On November 10, the President’s National Commission on Fiscal Responsibility and Reform released its draft recommendations for budget cuts and tax increases to help reduce the U.S. deficit. Weiner says that the commission made a number of recommendations that would hurt seniors and those in the middle class, including cuts to everything from Social Security to Medicare.
But, Weiner continues, the panel’s recommended budget cuts and cost increases affecting veterans and their families would have a particularly acute impact on millions of American heroes who selflessly serve their country without asking for anything in return.
“The men and women serving in uniform who defend our country ask for little in return for their sacrifices. The least we can do is ensure that they have adequate health care and pay – and the deficit commission’s proposals would strike a dangerous blow to these necessary benefits,” Weiner said. “Tackling the deficit is an important task, but this is not the way to do it.”
Weiner says that some of the worst proposals include: Increases Enrollment Costs for “TRICARE,” the Military Health Care Program for 5.3 Million Vets
Currently, TRICARE-eligible enrollees (active-duty service members, their dependents, and military retirees) pay no standard enrollment fee and face only a modest enrollment fee for the TRICARE Prime plan, which offers expanded coverage for service members and their families.
Enrollment fees which are currently waived would increase to $120 per beneficiary for standard plans. For premium plans, enrollment would increase from $230 per beneficiary to $1,750.
Deductibles could also spike from $300 per beneficiary to nearly $1,000, and even pharmacy co-pays would be expected to increase five-fold from $3 to $15 for generics and nearly triple for brand name medications from $9 to $25. Increases Co-Pays for Low Income Vets
The commission proposes to increase the amount that vets who makes less than $30,000 a year would pay to get care at VA hospitals and doctors.
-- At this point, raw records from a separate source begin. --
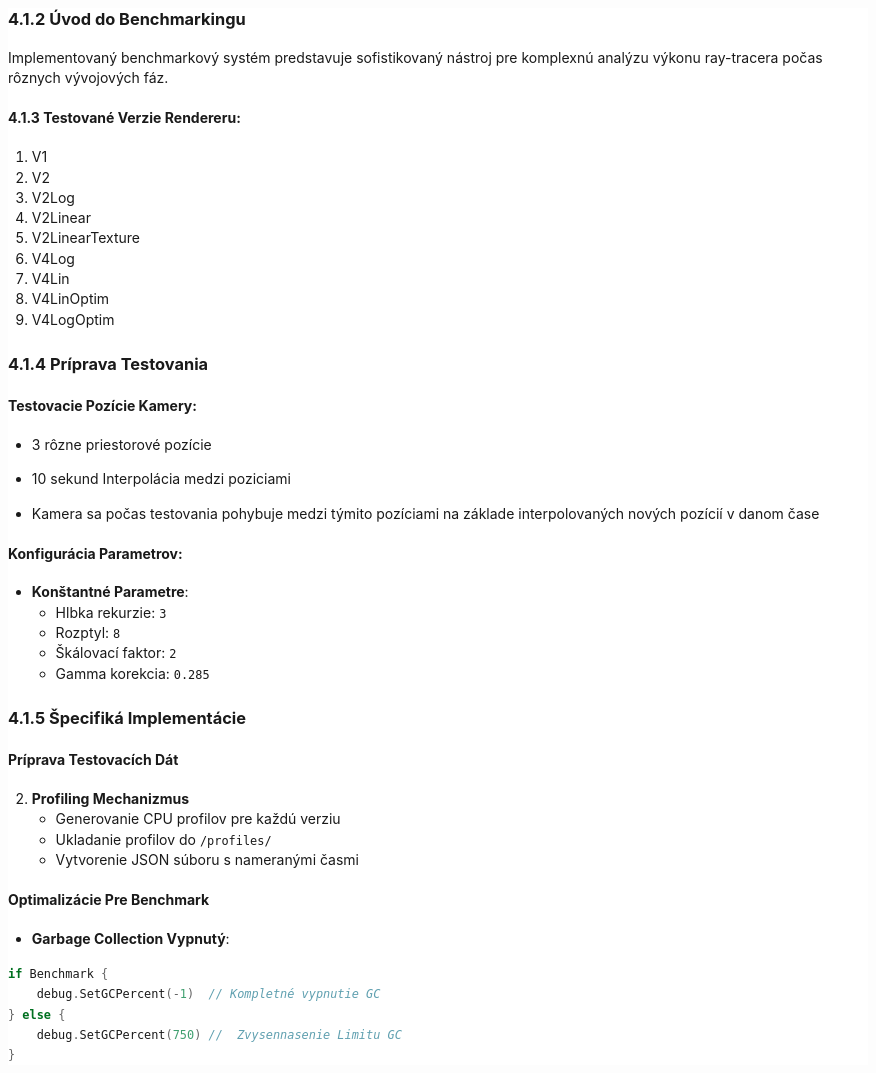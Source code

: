 
### 4.1.2 Úvod do Benchmarkingu

Implementovaný benchmarkový systém predstavuje sofistikovaný nástroj pre komplexnú analýzu výkonu ray-tracera počas rôznych vývojových fáz.

#### 4.1.3 Testované Verzie Rendereru:

1. V1
2. V2
3. V2Log
4. V2Linear
5. V2LinearTexture
6. V4Log
7. V4Lin
8. V4LinOptim
9. V4LogOptim

### 4.1.4 Príprava Testovania

#### **Testovacie Pozície Kamery**:

- 3 rôzne priestorové pozície

- 10 sekund Interpolácia medzi poziciami

- Kamera sa počas testovania pohybuje medzi týmito pozíciami na základe interpolovaných nových pozícií v danom čase

#### **Konfigurácia Parametrov**:

- **Konštantné Parametre**:
  - Hlbka rekurzie: `3`
  - Rozptyl: `8`
  - Škálovací faktor: `2`
  - Gamma korekcia: `0.285`

### 4.1.5 Špecifiká Implementácie

#### **Príprava Testovacích Dát**


2. **Profiling Mechanizmus**
   - Generovanie CPU profilov pre každú verziu
   - Ukladanie profilov do `/profiles/`
   - Vytvorenie JSON súboru s nameranými časmi

#### **Optimalizácie Pre Benchmark**

- **Garbage Collection Vypnutý**:

```go
if Benchmark {
    debug.SetGCPercent(-1)  // Kompletné vypnutie GC
} else {
    debug.SetGCPercent(750) //  Zvysennasenie Limitu GC
}
```
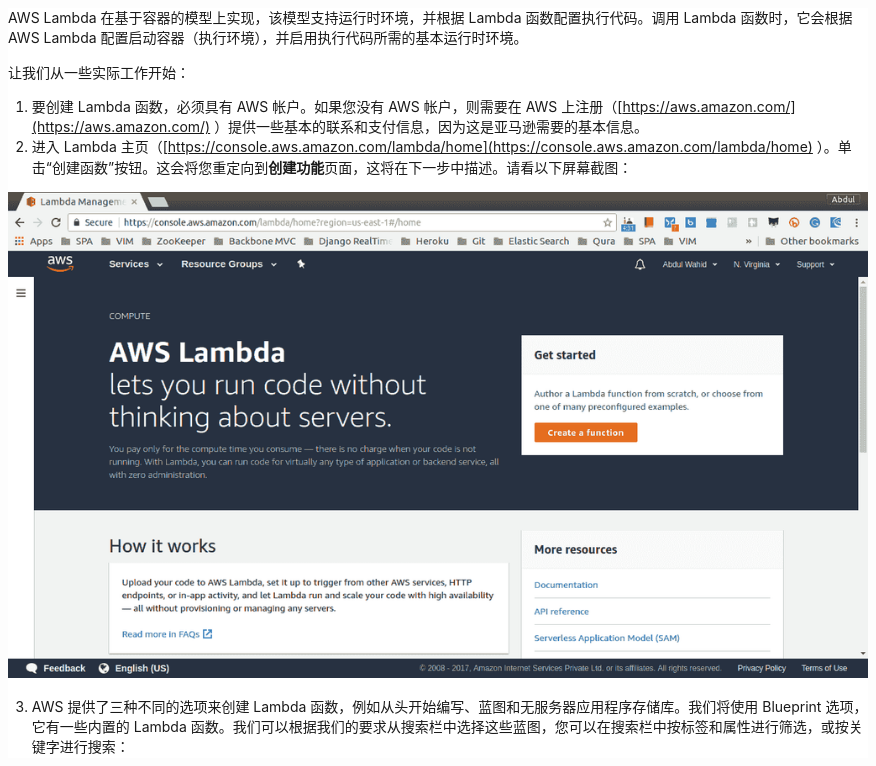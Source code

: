AWS Lambda 在基于容器的模型上实现，该模型支持运行时环境，并根据 Lambda 函数配置执行代码。调用 Lambda 函数时，它会根据 AWS Lambda 配置启动容器（执行环境），并启用执行代码所需的基本运行时环境。

让我们从一些实际工作开始：

1.  要创建 Lambda 函数，必须具有 AWS 帐户。如果您没有 AWS 帐户，则需要在 AWS 上注册（[https://aws.amazon.com/](https://aws.amazon.com/) ）提供一些基本的联系和支付信息，因为这是亚马逊需要的基本信息。
2.  进入 Lambda 主页（[https://console.aws.amazon.com/lambda/home](https://console.aws.amazon.com/lambda/home) ）。单击“创建函数”按钮。这会将您重定向到**创建功能**页面，这将在下一步中描述。请看以下屏幕截图：

![](img/70e222e7-c75d-40c0-a1e5-564cd2f0b2a9.png)

3.  AWS 提供了三种不同的选项来创建 Lambda 函数，例如从头开始编写、蓝图和无服务器应用程序存储库。我们将使用 Blueprint 选项，它有一些内置的 Lambda 函数。我们可以根据我们的要求从搜索栏中选择这些蓝图，您可以在搜索栏中按标签和属性进行筛选，或按关键字进行搜索：
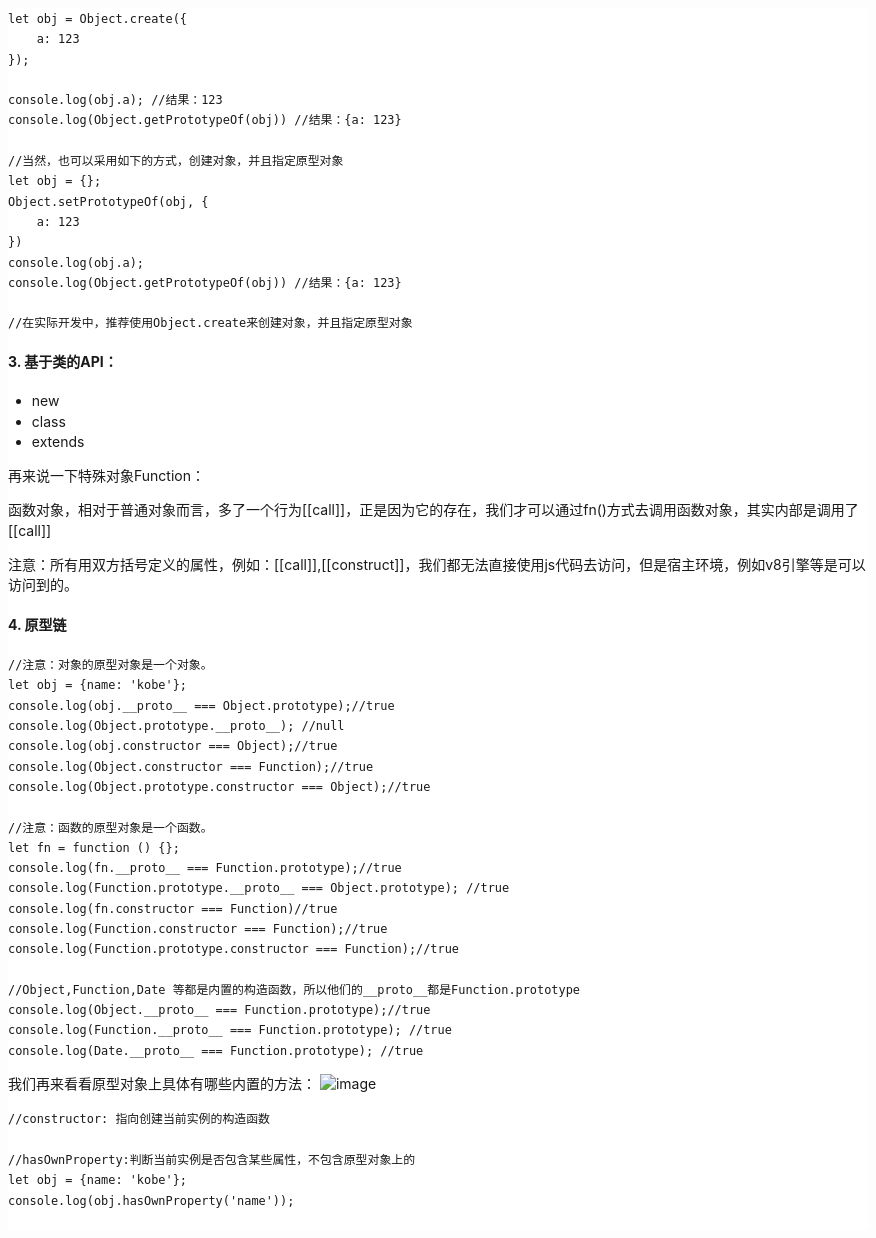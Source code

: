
 ```
let obj = Object.create({
    a: 123
});

console.log(obj.a); //结果：123
console.log(Object.getPrototypeOf(obj)) //结果：{a: 123}

//当然，也可以采用如下的方式，创建对象，并且指定原型对象
let obj = {};
Object.setPrototypeOf(obj, {
    a: 123
})
console.log(obj.a);
console.log(Object.getPrototypeOf(obj)) //结果：{a: 123}

//在实际开发中，推荐使用Object.create来创建对象，并且指定原型对象
```
#### 3. 基于类的API： 

* new
* class
* extends

再来说一下特殊对象Function：

函数对象，相对于普通对象而言，多了一个行为[[call]]，正是因为它的存在，我们才可以通过fn()方式去调用函数对象，其实内部是调用了[[call]]


注意：所有用双方括号定义的属性，例如：[[call]],[[construct]]，我们都无法直接使用js代码去访问，但是宿主环境，例如v8引擎等是可以访问到的。

#### 4. 原型链

```
//注意：对象的原型对象是一个对象。
let obj = {name: 'kobe'};
console.log(obj.__proto__ === Object.prototype);//true
console.log(Object.prototype.__proto__); //null
console.log(obj.constructor === Object);//true
console.log(Object.constructor === Function);//true
console.log(Object.prototype.constructor === Object);//true

//注意：函数的原型对象是一个函数。
let fn = function () {};
console.log(fn.__proto__ === Function.prototype);//true
console.log(Function.prototype.__proto__ === Object.prototype); //true
console.log(fn.constructor === Function)//true
console.log(Function.constructor === Function);//true
console.log(Function.prototype.constructor === Function);//true

//Object,Function,Date 等都是内置的构造函数，所以他们的__proto__都是Function.prototype
console.log(Object.__proto__ === Function.prototype);//true
console.log(Function.__proto__ === Function.prototype); //true
console.log(Date.__proto__ === Function.prototype); //true

```
我们再来看看原型对象上具体有哪些内置的方法：
![image](http://note.youdao.com/yws/res/2511/5E0DEABB2D95498DA7BE24DFBADDE001)
```
//constructor: 指向创建当前实例的构造函数

//hasOwnProperty:判断当前实例是否包含某些属性，不包含原型对象上的
let obj = {name: 'kobe'};
console.log(obj.hasOwnProperty('name'));


```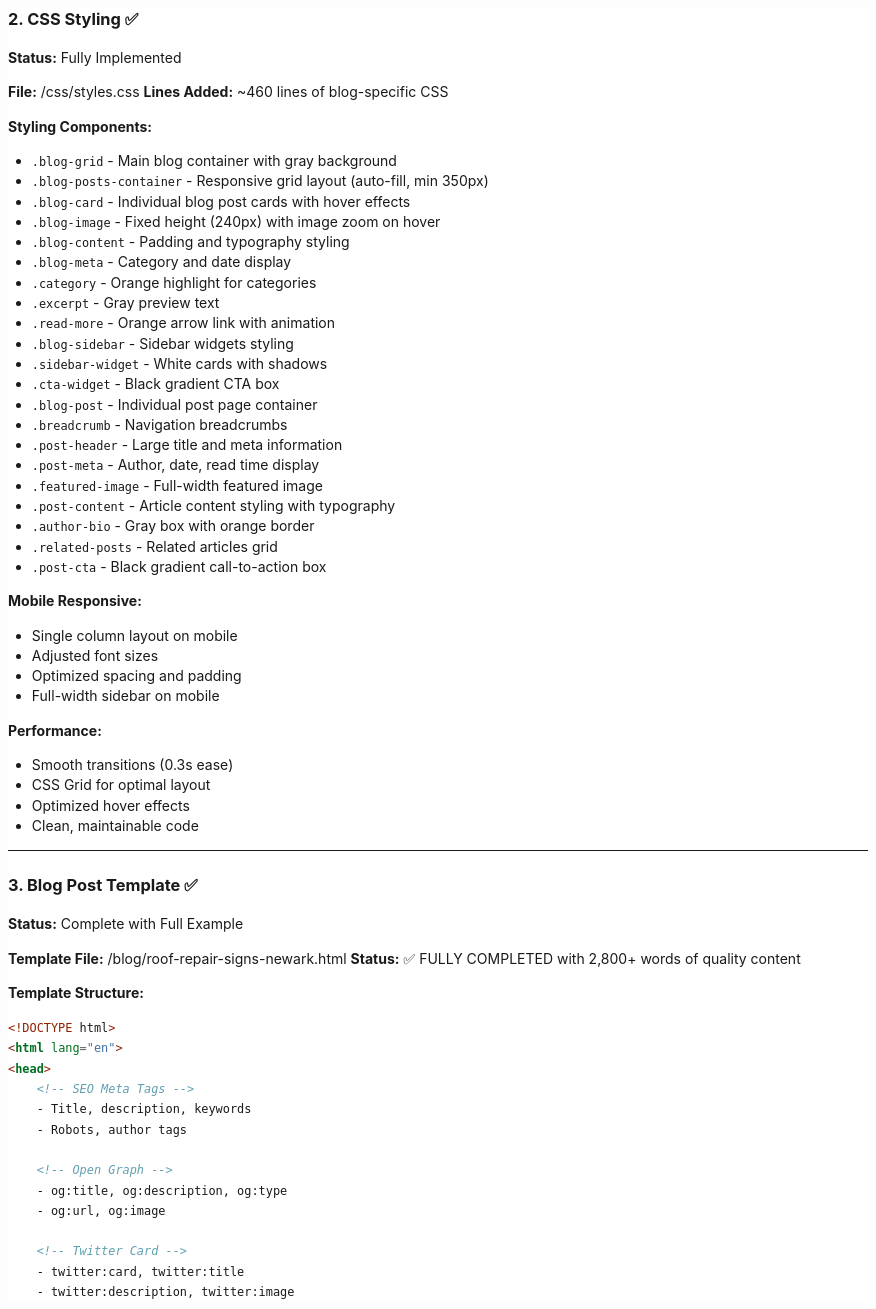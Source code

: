### 2. CSS Styling ✅
**Status:** Fully Implemented

**File:** /css/styles.css
**Lines Added:** ~460 lines of blog-specific CSS

**Styling Components:**
- `.blog-grid` - Main blog container with gray background
- `.blog-posts-container` - Responsive grid layout (auto-fill, min 350px)
- `.blog-card` - Individual blog post cards with hover effects
- `.blog-image` - Fixed height (240px) with image zoom on hover
- `.blog-content` - Padding and typography styling
- `.blog-meta` - Category and date display
- `.category` - Orange highlight for categories
- `.excerpt` - Gray preview text
- `.read-more` - Orange arrow link with animation
- `.blog-sidebar` - Sidebar widgets styling
- `.sidebar-widget` - White cards with shadows
- `.cta-widget` - Black gradient CTA box
- `.blog-post` - Individual post page container
- `.breadcrumb` - Navigation breadcrumbs
- `.post-header` - Large title and meta information
- `.post-meta` - Author, date, read time display
- `.featured-image` - Full-width featured image
- `.post-content` - Article content styling with typography
- `.author-bio` - Gray box with orange border
- `.related-posts` - Related articles grid
- `.post-cta` - Black gradient call-to-action box

**Mobile Responsive:**
- Single column layout on mobile
- Adjusted font sizes
- Optimized spacing and padding
- Full-width sidebar on mobile

**Performance:**
- Smooth transitions (0.3s ease)
- CSS Grid for optimal layout
- Optimized hover effects
- Clean, maintainable code

---

### 3. Blog Post Template ✅
**Status:** Complete with Full Example

**Template File:** /blog/roof-repair-signs-newark.html
**Status:** ✅ FULLY COMPLETED with 2,800+ words of quality content

**Template Structure:**
```html
<!DOCTYPE html>
<html lang="en">
<head>
    <!-- SEO Meta Tags -->
    - Title, description, keywords
    - Robots, author tags

    <!-- Open Graph -->
    - og:title, og:description, og:type
    - og:url, og:image

    <!-- Twitter Card -->
    - twitter:card, twitter:title
    - twitter:description, twitter:image

```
Currently these vets are exempt from making co-pays for services including primary care physician visits, prescriptions, and medical procedures. Denies Vets Benefits Until Long After Retirement
Currently soldiers can begin collecting benefits right after they complete 20 years of service, whatever age they are. The Commission recommends lowering that bar to only ten years of service, but would only allow retirees to begin collecting at age 60.